The Stent Allegations
The allegations are beyond stunning: at least 369 of St. Joseph’s heart patients have received coronary stents that were not medically necessary, putting these patients at greater risk of complication or further injury. People with minimal blockages allegedly received stents and were told they had near-complete heart blockages.
Stents are small, expandable tubes typically made of metal or plastic that are used in various medical procedures to open narrowed or blocked arteries or other tubular structures in the body. They are commonly used in cardiology to treat coronary artery disease and in other medical specialties to address issues like narrowing of the esophagus or urinary tract.
St. Joseph Medical Center is a hospital that puts in a lot of stents. Many patients drive past the University of Maryland Hospital and Johns Hopkins Hospital to get stents put in at St. Joseph’s. Think about how remarkable an accomplishment this was for St. Joe.

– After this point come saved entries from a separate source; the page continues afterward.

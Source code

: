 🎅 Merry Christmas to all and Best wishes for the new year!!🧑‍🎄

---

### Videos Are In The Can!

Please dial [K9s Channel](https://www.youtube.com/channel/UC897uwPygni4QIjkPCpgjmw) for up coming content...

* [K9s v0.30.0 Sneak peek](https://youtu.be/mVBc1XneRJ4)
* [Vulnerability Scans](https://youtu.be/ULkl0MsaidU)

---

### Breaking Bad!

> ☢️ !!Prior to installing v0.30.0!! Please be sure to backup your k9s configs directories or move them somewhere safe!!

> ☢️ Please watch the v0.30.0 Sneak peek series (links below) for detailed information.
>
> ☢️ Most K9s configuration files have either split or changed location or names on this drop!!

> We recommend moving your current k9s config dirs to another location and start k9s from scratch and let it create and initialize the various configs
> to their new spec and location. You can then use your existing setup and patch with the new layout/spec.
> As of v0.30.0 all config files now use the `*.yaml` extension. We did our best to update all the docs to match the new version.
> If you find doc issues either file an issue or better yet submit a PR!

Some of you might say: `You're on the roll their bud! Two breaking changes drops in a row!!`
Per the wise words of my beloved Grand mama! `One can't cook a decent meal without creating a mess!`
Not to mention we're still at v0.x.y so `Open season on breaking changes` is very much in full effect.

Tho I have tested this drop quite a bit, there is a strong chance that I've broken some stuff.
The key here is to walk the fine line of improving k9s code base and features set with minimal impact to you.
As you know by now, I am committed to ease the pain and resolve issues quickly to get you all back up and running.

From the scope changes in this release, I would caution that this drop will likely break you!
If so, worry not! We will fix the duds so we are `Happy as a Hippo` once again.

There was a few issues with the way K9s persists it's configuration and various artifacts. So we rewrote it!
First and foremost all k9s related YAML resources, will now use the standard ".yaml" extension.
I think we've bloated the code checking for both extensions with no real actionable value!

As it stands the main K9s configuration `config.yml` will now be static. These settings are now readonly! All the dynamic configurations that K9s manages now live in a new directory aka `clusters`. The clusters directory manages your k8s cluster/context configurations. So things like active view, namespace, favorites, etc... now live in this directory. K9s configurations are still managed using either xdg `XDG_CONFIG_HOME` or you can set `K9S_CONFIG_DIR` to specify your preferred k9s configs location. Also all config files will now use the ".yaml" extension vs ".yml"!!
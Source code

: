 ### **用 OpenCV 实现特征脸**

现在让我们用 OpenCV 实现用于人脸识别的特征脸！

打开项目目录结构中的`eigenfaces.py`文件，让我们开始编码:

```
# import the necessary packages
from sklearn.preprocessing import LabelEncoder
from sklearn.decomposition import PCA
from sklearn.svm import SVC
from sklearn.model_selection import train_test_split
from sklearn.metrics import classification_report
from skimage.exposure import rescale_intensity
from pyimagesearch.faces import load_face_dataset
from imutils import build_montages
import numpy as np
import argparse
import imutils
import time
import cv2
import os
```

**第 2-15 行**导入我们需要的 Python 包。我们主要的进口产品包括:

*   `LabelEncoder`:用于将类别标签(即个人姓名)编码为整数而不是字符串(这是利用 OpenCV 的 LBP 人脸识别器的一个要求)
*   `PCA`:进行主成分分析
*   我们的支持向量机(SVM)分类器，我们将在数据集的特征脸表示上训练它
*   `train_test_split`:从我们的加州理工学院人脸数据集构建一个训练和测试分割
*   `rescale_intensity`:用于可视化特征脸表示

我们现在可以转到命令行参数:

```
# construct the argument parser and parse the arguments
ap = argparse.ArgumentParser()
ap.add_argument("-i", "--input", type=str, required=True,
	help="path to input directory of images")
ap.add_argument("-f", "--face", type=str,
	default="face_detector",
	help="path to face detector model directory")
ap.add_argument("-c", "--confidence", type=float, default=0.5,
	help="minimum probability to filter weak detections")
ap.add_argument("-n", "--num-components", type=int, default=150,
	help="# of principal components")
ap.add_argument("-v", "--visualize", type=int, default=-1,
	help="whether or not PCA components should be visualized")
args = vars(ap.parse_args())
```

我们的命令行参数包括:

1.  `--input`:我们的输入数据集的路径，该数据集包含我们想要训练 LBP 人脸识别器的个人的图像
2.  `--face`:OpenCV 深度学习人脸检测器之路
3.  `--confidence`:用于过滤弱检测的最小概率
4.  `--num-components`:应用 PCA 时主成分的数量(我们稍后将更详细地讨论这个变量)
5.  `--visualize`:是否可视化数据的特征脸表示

Now, one doctor trying to earn a few extra bucks may have tarnished the reputation of a hospital and a lot of outstanding work by a lot of exceptional doctors, nurses, and other healthcare providers. Obviously, the biggest tragedy is the patients who have been subjected not only to an unnecessary heart procedure but have likely also been over-medicated, as if their condition had been more serious. But I also feel bad for the wonderful guys at St. Joseph who were not involved in any of this and are now tarnished by it all.
Doctor Lost Privileges
The doctor at the center of this scandal lost his privileges at the hospital last summer without notice to his patients or any comment from hospital officials. There is a lot of information that needs to come out, but this raises the obvious question: if hospital officials knew something was going on, why wait so long to convey this information to patients? If it is important for St. Joseph’s to tell patients now, why were patients not told this summer? I don’t want to prejudge this, but it is a question that will be raised.
Do these 369 patients have malpractice claims? I don’t think there will be significant injuries in most cases. But you can expect some valid claims to arise. This is a classic – and rare in the actual world – case of a malpractice lawsuit that has a greater settlement value than trial value. Because St. Joseph’s has to be eager to settle and put this debacle behind them.
What Happened After This Post?
In 2011, Dr. Midei had his medical license permanently revoked by the Maryland State Board of Physicians due to multiple ethical violations, which included performing unnecessary medical procedures and making incorrect diagnoses.
In 2012, St. Joseph’s Hospital reached a $22 million settlement with the federal government to address allegations that it had violated the False Claims Act by providing incentives to doctors in exchange for patient referrals for stent procedures.
In 2013, St. Joseph’s Hospital agreed to a $37 million settlement with hundreds of patients who had filed lawsuits. These patients alleged that Dr. Midei had performed stent procedures on them that were medically unnecessary.
By 2014, most of these cases have been settled. .Now, these lawsuits are springing up all over the country. St. Joseph’s name was so besmirched from this debacle they sold out to the University of Maryland. There was no winner.
Unnecessary Stent Cases in 2023
These unnecessary stent malpractice lawsuits continue in 2023 and there is new research that suggests stents are less helpful than we hoped. The financial incentives to put in stents is still very strong.
Common Allegations in Unnecessary Stent Lawsuits
- Medical Malpractice: Plaintiffs in these lawsuits often claim that the healthcare provider, typically a cardiologist, was negligent in diagnosing and treating their cardiac condition. They argue that the stent procedure was not warranted based on their medical condition and that the physician should have pursued alternative treatments or approaches.
- Informed Consent: Patients may also claim that they were not adequately informed about the risks, benefits, and alternatives to the stent procedure, making it difficult for them to provide informed consent.
- Financial Motivations: In some cases, plaintiffs allege that healthcare providers had financial motivations for performing unnecessary stent procedures. This can involve allegations of kickbacks, incentives, or fraudulent billing practices.
- Patient Harm: Patients may suffer physical and emotional harm as a result of unnecessary stent procedures, including complications related to the stent itself or the procedure, as well as the financial burden of medical bills.
The Lown Institute’s Hospital Index, a think tank that evaluates hospitals on social responsibility criteria, has found that 20% of coronary stents implanted from 2019 to 2021 were not essential for enhancing patient health. These findings appeared in the October 31, 2023 report titled “Avoiding Overuse: Coronary Stents.”
Why Damages Are Usually Low in Unnecessary Stent Lawsuits
The most viable cases are an unnecessary stent procedure that result in complications that lead to a patient’s death or serious injury. Because in the lion’s share of these cases, the patient did not suffer severe physical harm or life-threatening complications directly related to the stent procedure itself.
While the unnecessary procedure can be distressing and may lead to complications, such as infection or bleeding, these cases may not involve the same level of physical harm as other medical malpractice cases, such as surgical errors or birth injuries.